The Senate bill was admittedly deeply flawed. Backroom negotiations and a convoluted amendment process ensured that the bill in its current form would not have led to workable reform. But the Senate has denied the House a chance to weigh in on this pivotal national issue to try to get things right, and to pass an immigration reform bill that would serve the interests of this country and its families, its businesses, and its immigrants.
AILA will advocate vigorously to ensure that the immigration reform debate stays alive, that Senators be held accountable for their actions, and that the House move boldly to take the lead and not replicate the Senate's mistakes.
Any immigration reform bill must include the following necessary architecture for meaningful, effective reform:
(1) A clear path to lawful residence for those who come forward, pay fines, and demonstrate their commitment to become Americans by earning their status through working and learning English.
(2) A new worker program that includes labor protections, job portability, and a realistic path to permanent residence.
(3) The elimination of the existing unconscionable backlogs in family immigration, preservation of meaningful family immigration with reasonable quotas, and recalibration of our employment-based immigrant visa quotas to accommodate the needs of our dynamic and growing economy.
(4) Smart border and worksite enforcement mechanisms that protect our national security interests, while respecting civil rights.
(5) Due process and civil liberties protections that guarantee immigrants their day in court, judicial review, and a meaningful opportunity to seek waivers and discretionary relief.
The Senate bill that foundered on the Senate floor today gave the appearance of adhering to this skeletal architecture, but its content, flawed from the beginning of the process, was further compromised by harsh amendments that were supported by a majority of Senators in order to secure passage of the bill and to try to keep the legislative process moving forward.
AILA's top objections to the Senate bill included:
(1) Decimation of the employment-based immigration system through creation of a mis-named "merit-based" point system that disconnects employment-based immigration from employer sponsorship and eliminates existing avenues of migration for aliens of extraordinary ability, multinational executives, and outstanding researchers.
(2) Evisceration of family-based immigration by eliminating 4 out of 5 long-recognized family relationships that qualify an individual for green card sponsorship in exchange for a partial reduction of the backlogs in those categories.
(3) Lack of meaningful opportunities for new temporary workers to transition to permanent residence.
(4) Lack of sufficient future numbers for employment-based immigrants at all ends of the skill spectrum.
(5) Unwarranted restrictions on the H-1B and L-1 nonimmigrant visa programs.
(6) Lack of sufficient confidentiality protections for Z-visa applicants.
(7) Harsh due process restrictions that violate fundamental protections guaranteed to all persons under our constitution.
For years, AILA has been at the forefront in advocating for a comprehensive solution to the multitude of problems plaguing our immigration system.
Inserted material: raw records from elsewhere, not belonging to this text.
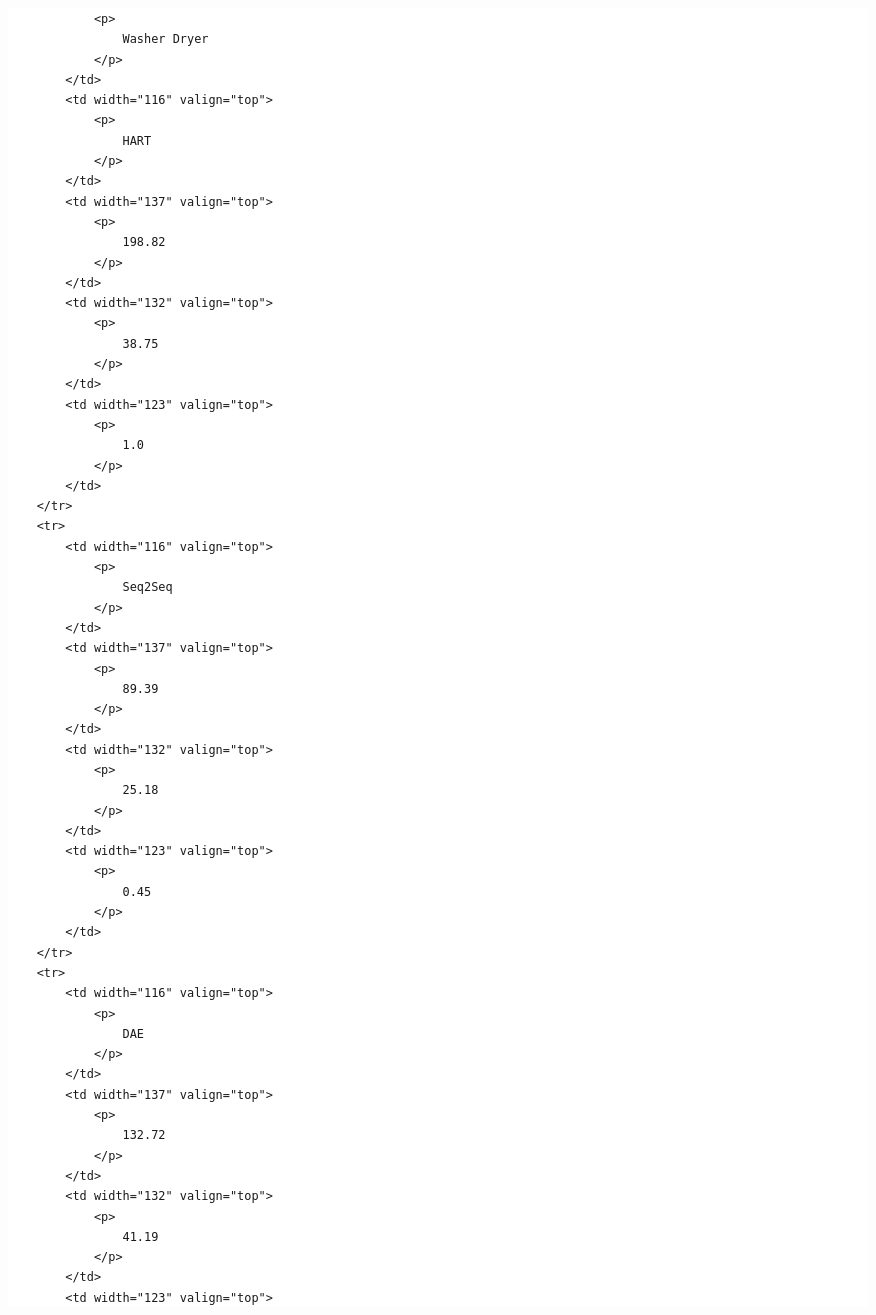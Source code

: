                 <p>
                    Washer Dryer
                </p>
            </td>
            <td width="116" valign="top">
                <p>
                    HART
                </p>
            </td>
            <td width="137" valign="top">
                <p>
                    198.82
                </p>
            </td>
            <td width="132" valign="top">
                <p>
                    38.75
                </p>
            </td>
            <td width="123" valign="top">
                <p>
                    1.0
                </p>
            </td>
        </tr>
        <tr>
            <td width="116" valign="top">
                <p>
                    Seq2Seq
                </p>
            </td>
            <td width="137" valign="top">
                <p>
                    89.39
                </p>
            </td>
            <td width="132" valign="top">
                <p>
                    25.18
                </p>
            </td>
            <td width="123" valign="top">
                <p>
                    0.45
                </p>
            </td>
        </tr>
        <tr>
            <td width="116" valign="top">
                <p>
                    DAE
                </p>
            </td>
            <td width="137" valign="top">
                <p>
                    132.72
                </p>
            </td>
            <td width="132" valign="top">
                <p>
                    41.19
                </p>
            </td>
            <td width="123" valign="top">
Our collective experience on the frontlines of immigration law and policy highlights the dire and urgent need for workable reform that advances the nation's economic, social, and national security interests.
AILA will do everything possible to assist and to support the Senate and the House to craft an immigration reform bill that comports with our tradition as a nation of immigrants.
The American Immigration Lawyers Association is the national association of immigration lawyers established to promote justice, advocate for fair and reasonable immigration law and policy, advance the quality of immigration and nationality law and practice, and enhance the professional development of its members.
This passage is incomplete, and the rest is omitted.